Bruce Darling, executive director of the Center for Disability Rights New York State, told me that he “cut its teeth on fighting for access in transportation,” working with the direct action group ADAPT in the 1980s. Then the fight was to get lifts on busses, which happened. Today, the problem is corporations like Uber. Not only do they exclude huge communities such as in Jackson, Darling told me, but their attempts at accessible transit are “Little boutique pilot things. I’m not impressed. Disabled Americans are all over. If they were committed to access, they’d be committed to access all over. Instead, they are fighting us every step of the way.” The disability rights community thought public transportation and accessible taxis was largely a solved issue, but Uber, Lyft, and the others threaten to undo decades of progress.
The City of Chicago would not comment on a lawsuit between two private individuals, but an official did tell me that they are hearing from many individuals that the new accessible ride-sharing system is helping. An Uber spokesperson emailed me a statement reading, “We take this issue seriously, and we are committed to increasing mobility and freedom for all riders and drivers, which of course includes members of our communities with disabilities. There is always more to be done and we will continue working hard to expand access to affordable, reliable transportation options for all." Uber has not, to this point, responded to requests for a more substantive dialogue about the ADA and accessibility.
Ride sharing is not the only culprit. If you build a hotel, you are obligated to comply with ADA regulations about accessibility. Rent out your apartment to AirBNB and all bets are off. The company requires you to describe your space accurately and doesn’t allow you to discriminate against disabled guests (although I’ve heard numerous reports of alleged discrimination), but there’s no affirmative requirement for AirBNB to ensure sufficient numbers of accessible lodging options within a given area. My car is not wheelchair accessible, but I could drive for Uber. I could rent out my home, despite the fivesteps in front of my house. For that matter, if I charged you a fee for eating dinner in my home, I wouldn’t have to comply with disability law to make it accessible (though I would likely violate other food-related laws).
In the gig economy, profits pour in based on dodging the requirements of the regulatory state that enforce equal accessibility, pay, lack of discrimination, and basic economic justice. When vulnerable populations complain, they are brushed off with token responses and denial of legal culpability. Bruce Darling, the veteran activist, makes it clear he doesn’t think it has to be this way. “It is possible to provide equal access,” he says, when it comes to gig/sharing methods of doing business. But too often, disability wasn’t even on the radar as companies rushed to exploit deregulated business models. Darling says, of these companies, “They didn’t look at the needs up front, had they done that, it would have been a lot easier.

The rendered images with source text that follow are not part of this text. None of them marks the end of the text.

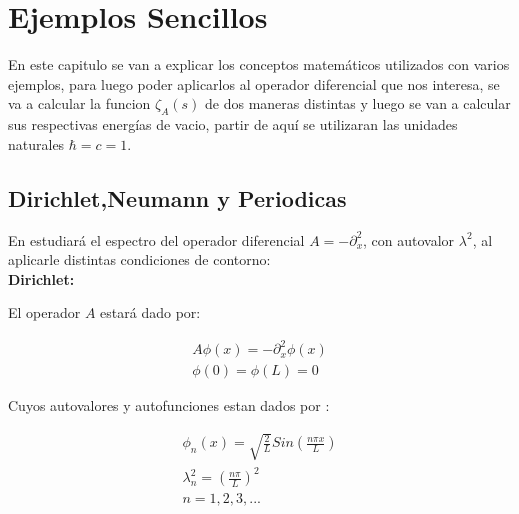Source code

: \chapter{Ejemplos Sencillos}

    
    En este capitulo se van a explicar los conceptos matemáticos utilizados con varios ejemplos, para luego poder aplicarlos al operador diferencial que nos interesa, se va a calcular la funcion $ \zeta _A (s) $ de dos maneras distintas y luego se van a calcular sus respectivas energías de vacio, partir de aquí se utilizaran las unidades naturales $\hbar=c=1$.

\section{Dirichlet,Neumann y Periodicas}

En estudiará el espectro del operador diferencial $A = - \partial ^2 _x$, con autovalor $\lambda ^2$, al aplicarle distintas condiciones de contorno: \\

\textbf{Dirichlet:}

El operador $A$ estará dado por:

\begin{equation}
\begin{array}{c}
	A \phi (x) = - \partial _x ^2 \phi (x) \\
    \phi (0) = \phi(L) = 0 
\end{array}
\end{equation}



Cuyos autovalores y autofunciones estan dados por  : 

\begin{equation}
\begin{array}{c}
	\phi _n (x) = \sqrt{\frac{2}{L}} Sin( \frac{n \pi x}{L} ) \\
	\lambda _n ^2 = \left( \frac{n \pi }{L} \right) ^2 \\
	n = 1,2,3, ...
\end{array}
\end{equation}

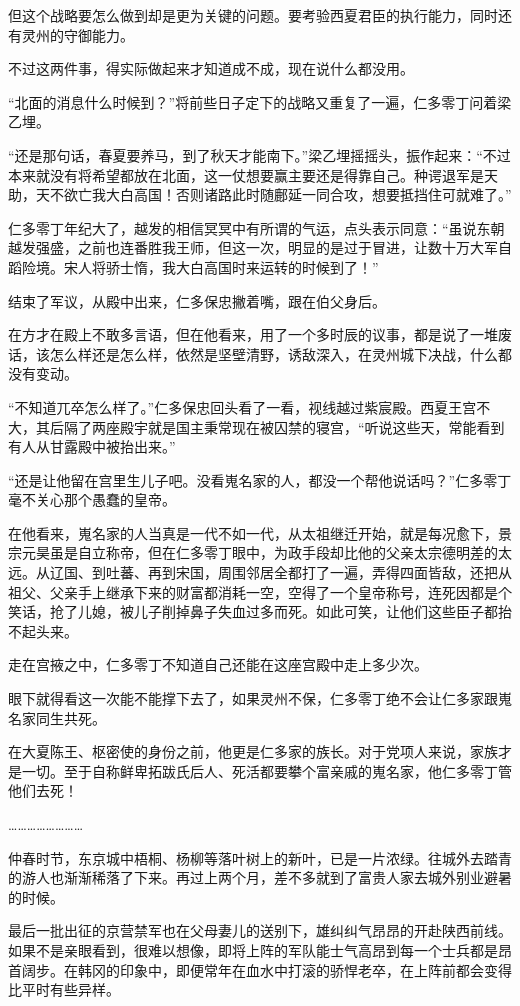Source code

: 但这个战略要怎么做到却是更为关键的问题。要考验西夏君臣的执行能力，同时还有灵州的守御能力。

不过这两件事，得实际做起来才知道成不成，现在说什么都没用。

“北面的消息什么时候到？”将前些日子定下的战略又重复了一遍，仁多零丁问着梁乙埋。

“还是那句话，春夏要养马，到了秋天才能南下。”梁乙埋摇摇头，振作起来：“不过本来就没有将希望都放在北面，这一仗想要赢主要还是得靠自己。种谔退军是天助，天不欲亡我大白高国！否则诸路此时随鄜延一同合攻，想要抵挡住可就难了。”

仁多零丁年纪大了，越发的相信冥冥中有所谓的气运，点头表示同意：“虽说东朝越发强盛，之前也连番胜我王师，但这一次，明显的是过于冒进，让数十万大军自蹈险境。宋人将骄士惰，我大白高国时来运转的时候到了！”

结束了军议，从殿中出来，仁多保忠撇着嘴，跟在伯父身后。

在方才在殿上不敢多言语，但在他看来，用了一个多时辰的议事，都是说了一堆废话，该怎么样还是怎么样，依然是坚壁清野，诱敌深入，在灵州城下决战，什么都没有变动。

“不知道兀卒怎么样了。”仁多保忠回头看了一看，视线越过紫宸殿。西夏王宫不大，其后隔了两座殿宇就是国主秉常现在被囚禁的寝宫，“听说这些天，常能看到有人从甘露殿中被抬出来。”

“还是让他留在宫里生儿子吧。没看嵬名家的人，都没一个帮他说话吗？”仁多零丁毫不关心那个愚蠢的皇帝。

在他看来，嵬名家的人当真是一代不如一代，从太祖继迁开始，就是每况愈下，景宗元昊虽是自立称帝，但在仁多零丁眼中，为政手段却比他的父亲太宗德明差的太远。从辽国、到吐蕃、再到宋国，周围邻居全都打了一遍，弄得四面皆敌，还把从祖父、父亲手上继承下来的财富都消耗一空，空得了一个皇帝称号，连死因都是个笑话，抢了儿媳，被儿子削掉鼻子失血过多而死。如此可笑，让他们这些臣子都抬不起头来。

走在宫掖之中，仁多零丁不知道自己还能在这座宫殿中走上多少次。

眼下就得看这一次能不能撑下去了，如果灵州不保，仁多零丁绝不会让仁多家跟嵬名家同生共死。

在大夏陈王、枢密使的身份之前，他更是仁多家的族长。对于党项人来说，家族才是一切。至于自称鲜卑拓跋氏后人、死活都要攀个富亲戚的嵬名家，他仁多零丁管他们去死！

……………………

仲春时节，东京城中梧桐、杨柳等落叶树上的新叶，已是一片浓绿。往城外去踏青的游人也渐渐稀落了下来。再过上两个月，差不多就到了富贵人家去城外别业避暑的时候。

最后一批出征的京营禁军也在父母妻儿的送别下，雄纠纠气昂昂的开赴陕西前线。如果不是亲眼看到，很难以想像，即将上阵的军队能士气高昂到每一个士兵都是昂首阔步。在韩冈的印象中，即便常年在血水中打滚的骄悍老卒，在上阵前都会变得比平时有些异样。

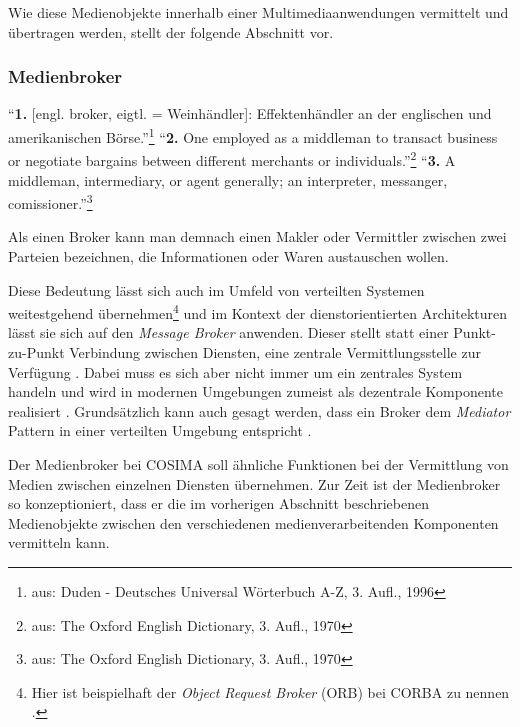 
  Wie diese Medienobjekte innerhalb einer Multimediaanwendungen vermittelt und übertragen werden, stellt der folgende Abschnitt vor.


\subsubsection{Medienbroker} %
\label{ssub:media_broker}

  \begin{definition}[Broker]\label{def:broker}
    "`\textbf{1.} [engl. broker, eigtl. = Weinhändler]: Effektenhändler an der englischen und amerikanischen Börse."'\footnote{aus: Duden - Deutsches Universal Wörterbuch A-Z, 3. Aufl., 1996} "`\textbf{2.} One employed as a middleman to transact business or negotiate bargains between different merchants or individuals."'\footnote{aus: The Oxford English Dictionary, 3. Aufl., 1970} "`\textbf{3.} A middleman, intermediary, or agent generally; an interpreter, messanger, comissioner."'\footnote{aus: The Oxford English Dictionary, 3. Aufl., 1970}
  \end{definition}

  Als einen Broker kann man demnach einen Makler oder Vermittler zwischen zwei Parteien bezeichnen, die Informationen oder Waren austauschen wollen.

  Diese Bedeutung lässt sich auch im Umfeld von verteilten Systemen weitestgehend über\-nehmen\footnote{Hier ist beispielhaft der \emph{Object Request Broker} (ORB) bei CORBA zu nennen \citep{coulouris2001ds,balzert1999lo}.} und im Kontext der dienstorientierten Architekturen lässt sie sich auf den \emph{Message Broker} anwenden. Dieser stellt statt einer Punkt-zu-Punkt Verbindung zwischen Diensten, eine zentrale Vermittlungsstelle zur Verfügung \citep[S. 71]{web_services}. Dabei muss es sich aber nicht immer um ein zentrales System handeln und wird in modernen Umgebungen zumeist als dezentrale Komponente realisiert \citep{enterprise_service_bus}. Grundsätzlich kann auch gesagt werden, dass ein Broker dem \emph{Mediator} Pattern \citep[S. 273]{design_patterns} in einer verteilten Umgebung entspricht \citep[S. 83]{enterprise_integration_patterns}.
  
  Der Medienbroker bei COSIMA soll ähnliche Funktionen bei der Vermittlung von Medien zwischen einzelnen Diensten übernehmen. Zur Zeit ist der Medienbroker so konzeptioniert, dass er die im vorherigen Abschnitt beschriebenen Medienobjekte zwischen den verschiedenen medienverarbeitenden Komponenten vermitteln kann.
  
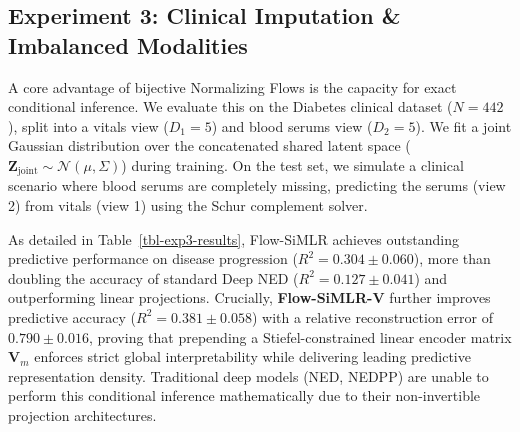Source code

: \documentclass[
  letterpaper,
]{report}
\begin{document}
\subsection{Experiment 3: Clinical Imputation \& Imbalanced
Modalities}\label{experiment-3-clinical-imputation-imbalanced-modalities}

A core advantage of bijective Normalizing Flows is the capacity for
exact conditional inference. We evaluate this on the Diabetes clinical
dataset (\(N=442\)), split into a vitals view (\(D_1=5\)) and blood
serums view (\(D_2=5\)). We fit a joint Gaussian distribution over the
concatenated shared latent space
(\(\mathbf{Z}_{\text{joint}} \sim \mathcal{N}(\mu, \Sigma)\)) during
training. On the test set, we simulate a clinical scenario where blood
serums are completely missing, predicting the serums (view 2) from
vitals (view 1) using the Schur complement solver.

As detailed in Table~\ref{tbl-exp3-results}, Flow-SiMLR achieves
outstanding predictive performance on disease progression
(\(R^2 = 0.304 \pm 0.060\)), more than doubling the accuracy of standard
Deep NED (\(R^2 = 0.127 \pm 0.041\)) and outperforming linear
projections. Crucially, \textbf{Flow-SiMLR-V} further improves
predictive accuracy (\(R^2 = 0.381 \pm 0.058\)) with a relative
reconstruction error of \(0.790 \pm 0.016\), proving that prepending a
Stiefel-constrained linear encoder matrix \(\mathbf{V}_m\) enforces
strict global interpretability while delivering leading predictive
representation density. Traditional deep models (NED, NEDPP) are unable
to perform this conditional inference mathematically due to their
non-invertible projection architectures.
\end{document}
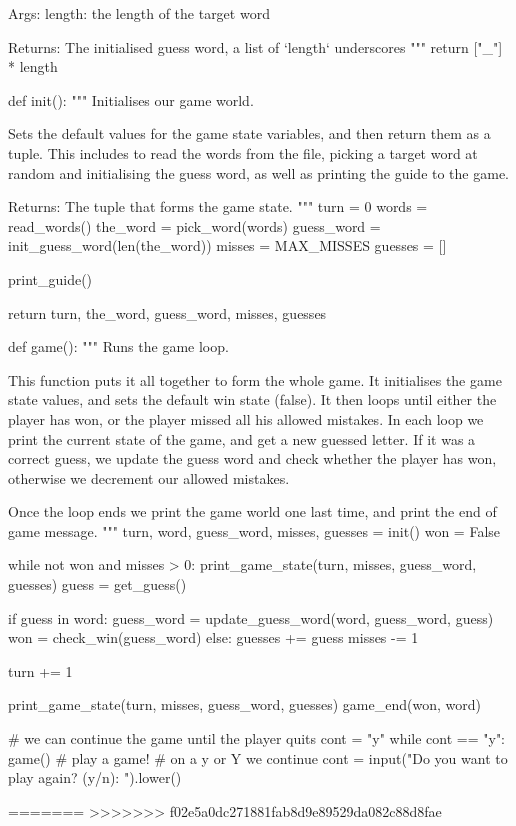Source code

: {\begin{python}
    Args:
        length: the length of the target word
    
    Returns:
        The initialised guess word, a list of `length` underscores
    """
    return ["_"] * length


def init():
    """
    Initialises our game world.

    Sets the default values for the game state variables, and then return
    them as a tuple. This includes to read the words from the file, picking
    a target word at random and initialising the guess word, as well as
    printing the guide to the game.

    Returns:
        The tuple that forms the game state.
    """
    turn = 0
    words = read_words()
    the_word = pick_word(words)
    guess_word = init_guess_word(len(the_word))
    misses = MAX_MISSES
    guesses = []

    print_guide()

    return turn, the_word, guess_word, misses, guesses


def game():
    """
    Runs the game loop.

    This function puts it all together to form the whole game. It initialises
    the game state values, and sets the default win state (false).
    It then loops until either the player has won, or the player missed all
    his allowed mistakes.
    In each loop we print the current state of the game, and get a new guessed
    letter. If it was a correct guess, we update the guess word and check
    whether the player has won, otherwise we decrement our allowed mistakes.

    Once the loop ends we print the game world one last time, and print
    the end of game message.
    """
    turn, word, guess_word, misses, guesses = init()
    won = False

    while not won and misses > 0:
        print_game_state(turn, misses, guess_word, guesses)
        guess = get_guess()

        if guess in word:
            guess_word = update_guess_word(word, guess_word, guess)
            won = check_win(guess_word)
        else:
            guesses += guess
            misses -= 1
        
        turn += 1

    print_game_state(turn, misses, guess_word, guesses)
    game_end(won, word)


# we can continue the game until the player quits
cont = "y"
while cont == "y":
    game() # play a game!
    # on a y or Y we continue
    cont = input("Do you want to play again? (y/n): ").lower()
\end{python}
=======
>>>>>>> f02e5a0dc271881fab8d9e89529da082c88d8fae
}



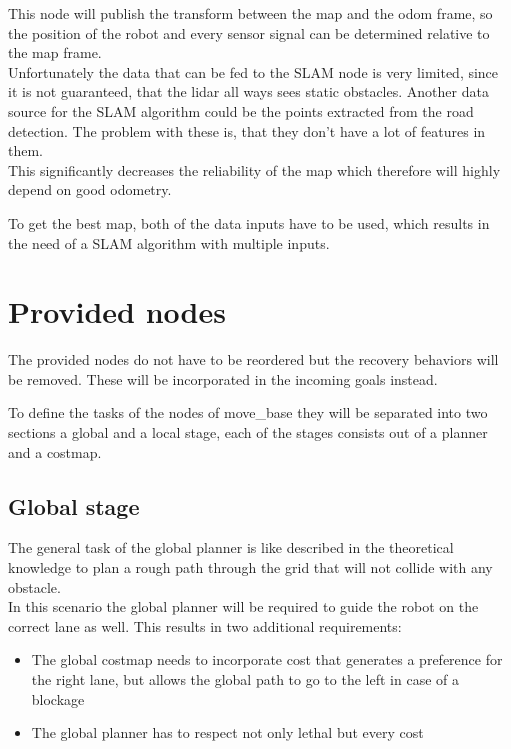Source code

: This node will publish the transform between the map and the odom frame, so the position of the robot and every sensor signal can be determined relative to the map frame.\\

Unfortunately the data that can be fed to the SLAM node is very limited, since it is not guaranteed, that the lidar all ways sees static obstacles. Another data source for the SLAM algorithm could be the points extracted from the road detection. The problem with these is, that they don't have a lot of features in them.\\

This significantly decreases the reliability of the map which therefore will highly depend on good odometry.

To get the best map, both of the data inputs have to be used, which results in the need of a SLAM algorithm with multiple inputs.\\

\section{Provided nodes}

The provided nodes do not have to be reordered but the recovery behaviors will be removed. These will be incorporated in the incoming goals instead.

To define the tasks of the nodes of move\_base they will be separated into two sections a global and a local stage, each of the stages consists out of a planner and a costmap.\\
\subsection{Global stage}
The general task of the global planner is like described in the theoretical knowledge to plan a rough path through the grid that will not collide with any obstacle.\\

In this scenario the global planner will be required to guide the robot on the correct lane as well. This results in two additional requirements:

\begin{itemize}
	\item The global costmap needs to incorporate cost that generates a preference for the right lane, but allows the global path to go to the left in case of a blockage
	\item The global planner has to respect not only lethal but every cost
\end{itemize}

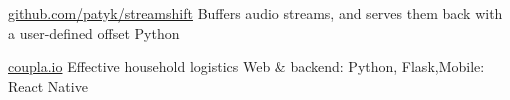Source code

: 
\begin{cvprojects}

	\cvproject
		{\href{https://github.com/patyk/streamshift}{github.com/patyk/streamshift}}
		{Buffers audio streams, and serves them back with a user-defined offset}
		{Python}

	\cvproject
		{\href{https://coupla.io}{coupla.io}}
		{Effective household logistics}
		{Web \& backend: Python, Flask,\newline Mobile: React Native}


\end{cvprojects}
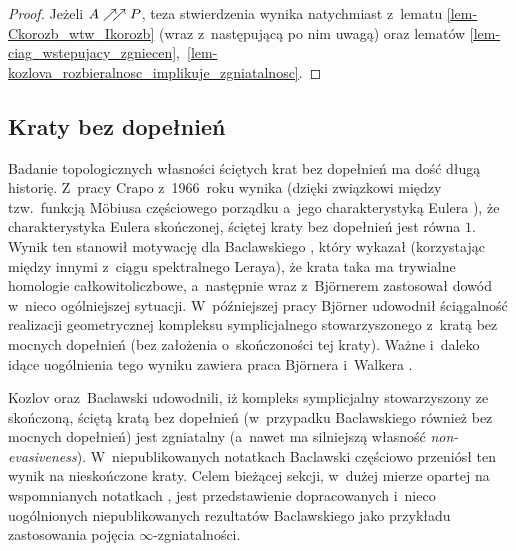 \begin{proof}
Jeżeli $A\nearrow\!\!\nearrow P$, teza stwierdzenia wynika natychmiast z~lematu \ref{lem-Ckorozb_wtw_Ikorozb} (wraz z~następującą po nim uwagą) oraz lematów \ref{lem-ciag_wstepujacy_zgniecen},~\ref{lem-kozlova_rozbieralnosc_implikuje_zgniatalnosc}.
\end{proof}


\subsection{Kraty bez dopełnień}
Badanie topologicznych własności ściętych krat bez dopełnień ma dość długą historię. Z~pracy Crapo \cite{Crapo66} z~1966~roku wynika (dzięki związkowi między tzw.~funkcją M{\"o}biusa częściowego porządku a~jego charakterystyką Eulera \cite[(9.14)]{Bjorner95}), że charakterystyka Eulera skończonej, ściętej kraty bez dopełnień jest równa $1$. Wynik ten stanowił motywację dla Baclawskiego \cite[Corollary 6.3]{Baclawski77}, który wykazał (korzystając między innymi z~ciągu spektralnego Leraya), że krata taka ma trywialne homologie całkowitoliczbowe, a~następnie wraz z~Bj{\"o}rnerem \cite[Theorem 3]{Baclawski81} zastosował dowód w~nieco ogólniejszej sytuacji. W~późniejszej pracy Bj{\"o}rner \cite[Theorem 3.3]{Bjorner81} udowodnił ściągalność realizacji geometrycznej kompleksu symplicjalnego stowarzyszonego z~kratą bez mocnych dopełnień (bez założenia o~skończoności tej kraty). Ważne i~daleko idące uogólnienia tego wyniku zawiera praca Bj{\"o}rnera i~Walkera \cite{Bjorner83}. 

Kozlov \cite[Theorem 2.4]{Kozlov98} oraz~Baclawski \cite[Theorem 27]{Baclawski12} udowodnili, iż kompleks symplicjalny stowarzyszony ze skończoną, ściętą kratą bez dopełnień (w~przypadku Baclawskiego również bez mocnych dopełnień) jest zgniatalny (a~nawet ma silniejszą własność \mbox{\textit{non-evasiveness}}). W~niepublikowanych notatkach Baclawski \cite{Baclawski} częściowo przeniósł ten wynik na nieskończone kraty. Celem bieżącej sekcji, w~dużej mierze opartej na wspomnianych notatkach \cite{Baclawski},  jest przedstawienie dopracowanych i~nieco uogólnionych niepublikowanych rezultatów Baclawskiego jako przykładu zastosowania pojęcia $\infty$-zgniatalności.

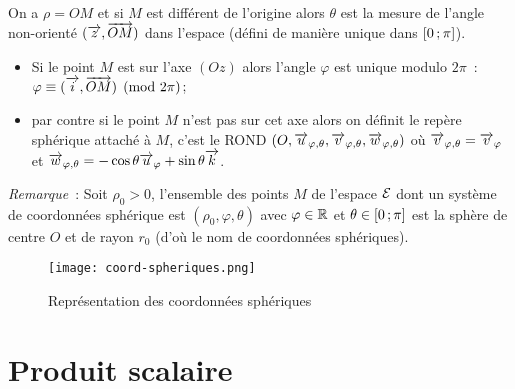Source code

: On a \(\rho=OM\) et si \(M\) est différent de l'origine alors \(\theta\) est la mesure de l'angle non-orienté \((\overrightarrow{z},\overrightarrow{OM})\) dans l'espace (défini de manière unique dans \(\left[ 0 \, ;  \pi \right]\)).
\begin{itemize}
\item Si le point \(M\) est sur l'axe \((Oz)\) alors l'angle \(\varphi\) est unique modulo \(2\pi\)~: \(\varphi \equiv (\overrightarrow{i},\overrightarrow{OM}) \pmod {2\pi}\);
\item par contre si le point \(M\) n'est pas sur cet axe alors on définit le repère sphérique attaché à \(M\), c'est le ROND \((O,\overrightarrow{u}_{\varphi,\theta},\overrightarrow{v}_{\varphi,\theta},\overrightarrow{w}_{\varphi,\theta})\) où \(\overrightarrow{v}_{\varphi,\theta}=\overrightarrow{v}_{\varphi}\) et \(\overrightarrow{w}_{\varphi,\theta}=-\cos\theta\overrightarrow{u}_\varphi+\sin\theta\overrightarrow{k}\).
\end{itemize}

\emph{Remarque}~: Soit \(\rho_0>0\), l'ensemble des points \(M\) de l'espace \(\mathcal{E}\) dont un système de coordonnées sphérique est \((\rho_0,\varphi,\theta)\) avec \(\varphi\in\mathbb{R}\) et \(\theta\in \left[ 0 \, ;  \pi \right]\) est la sphère de centre \(O\) et de rayon \(r_0\) (d'où le nom de coordonnées sphériques).

\begin{figure}
    \centering
    \texttt{[image: coord-spheriques.png]}
    \caption{Représentation des coordonnées sphériques}
    \label{fig:repsphere}
\end{figure}


\section{Produit scalaire}
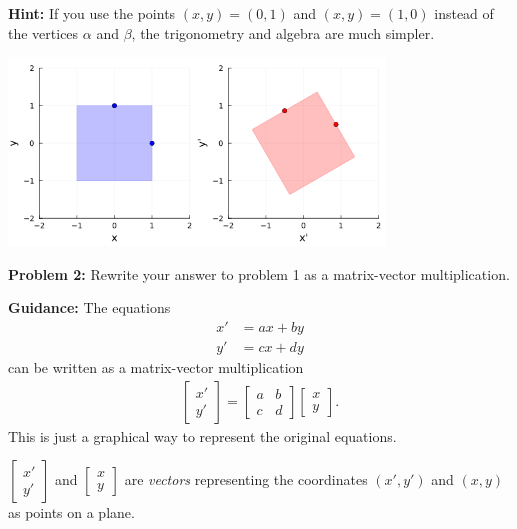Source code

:\documentclass[letter]{article}
\begin{document}
\newpage

\vspace{2mm}
{\bf Hint:} If you use the points $(x,y) = (0,1)$ and $(x,y) = (1,0)$ instead of the
vertices $\alpha$ and $\beta$, the trigonometry and algebra are much simpler.

\begin{center}
  \includegraphics[width=0.75\textwidth]{rotation_square_b.png}
\end{center}

\newpage

{\bf Problem 2:} Rewrite your answer to problem 1 as a matrix-vector multiplication.

\vspace{2mm}
{\bf Guidance:} The equations 
\begin{align}
  x' &= ax + by \nonumber \\      
  y' &= cx + dy         \label{linreln_algebra}
\end{align}
can be written as a matrix-vector multiplication 
\begin{align}
  \begin{bmatrix} x' \\ y' \end{bmatrix}
  =
  \begin{bmatrix} a & b \\ c & d \end{bmatrix}                       
  \begin{bmatrix} x \\ y \end{bmatrix}.  \label{linreln_matrix}
\end{align}
This is just a graphical way to represent the original equations.

\vspace{3mm}
$\begin{bmatrix} x' \\ y' \end{bmatrix}$ and $\begin{bmatrix} x \\ y \end{bmatrix}$
are {\em vectors} representing the coordinates $(x',y')$ and $(x,y)$ as points on a plane.
\end{document}
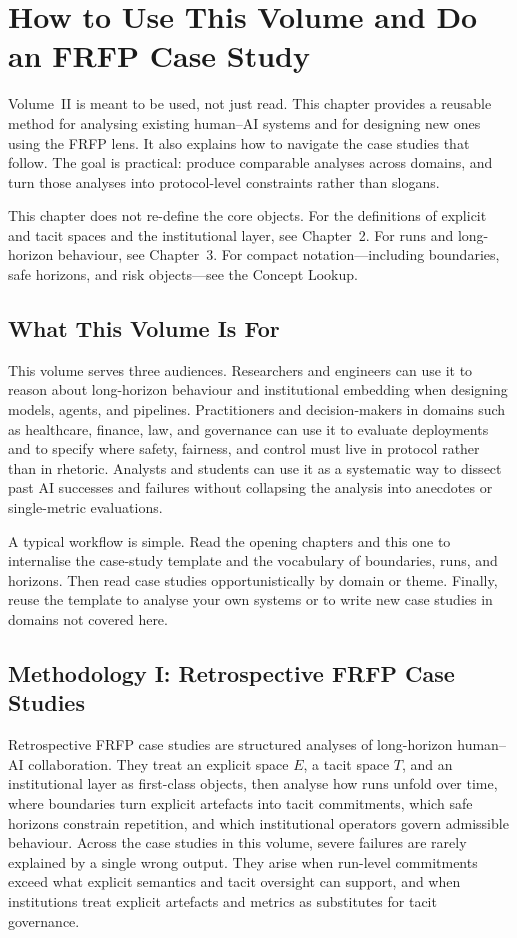 \chapter{How to Use This Volume and Do an FRFP Case Study}
\label{ch:frfp-method}

Volume~II is meant to be used, not just read. This chapter provides a reusable method for analysing existing human--AI systems and for designing new ones using the FRFP lens. It also explains how to navigate the case studies that follow. The goal is practical: produce comparable analyses across domains, and turn those analyses into protocol-level constraints rather than slogans.

This chapter does not re-define the core objects. For the definitions of explicit and tacit spaces and the institutional layer, see Chapter~2. For runs and long-horizon behaviour, see Chapter~3. For compact notation---including boundaries, safe horizons, and risk objects---see the Concept Lookup.

\section{What This Volume Is For}

This volume serves three audiences. Researchers and engineers can use it to reason about long-horizon behaviour and institutional embedding when designing models, agents, and pipelines. Practitioners and decision-makers in domains such as healthcare, finance, law, and governance can use it to evaluate deployments and to specify where safety, fairness, and control must live in protocol rather than in rhetoric. Analysts and students can use it as a systematic way to dissect past AI successes and failures without collapsing the analysis into anecdotes or single-metric evaluations.

A typical workflow is simple. Read the opening chapters and this one to internalise the case-study template and the vocabulary of boundaries, runs, and horizons. Then read case studies opportunistically by domain or theme. Finally, reuse the template to analyse your own systems or to write new case studies in domains not covered here.

\section{Methodology I: Retrospective FRFP Case Studies}
\label{sec:frfp-retrospective}

Retrospective FRFP case studies are structured analyses of long-horizon human--AI collaboration. They treat an explicit space \(E\), a tacit space \(T\), and an institutional layer as first-class objects, then analyse how runs unfold over time, where boundaries turn explicit artefacts into tacit commitments, which safe horizons constrain repetition, and which institutional operators govern admissible behaviour. Across the case studies in this volume, severe failures are rarely explained by a single wrong output. They arise when run-level commitments exceed what explicit semantics and tacit oversight can support, and when institutions treat explicit artefacts and metrics as substitutes for tacit governance.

We are the afterthought.”
This isn’t going to be the last lawsuit faced by Uber, its rivals, and other companies seeing profit in deregulated business models. I hope the legal battles push such companies towards a new commitment to justice and equality. The internet and app-based sharing economy is, in the scope of business history, still very new. There’s still time to hold such companies accountable to the core principles of equal access, reasonable accommodation, and disability justice in the workplace.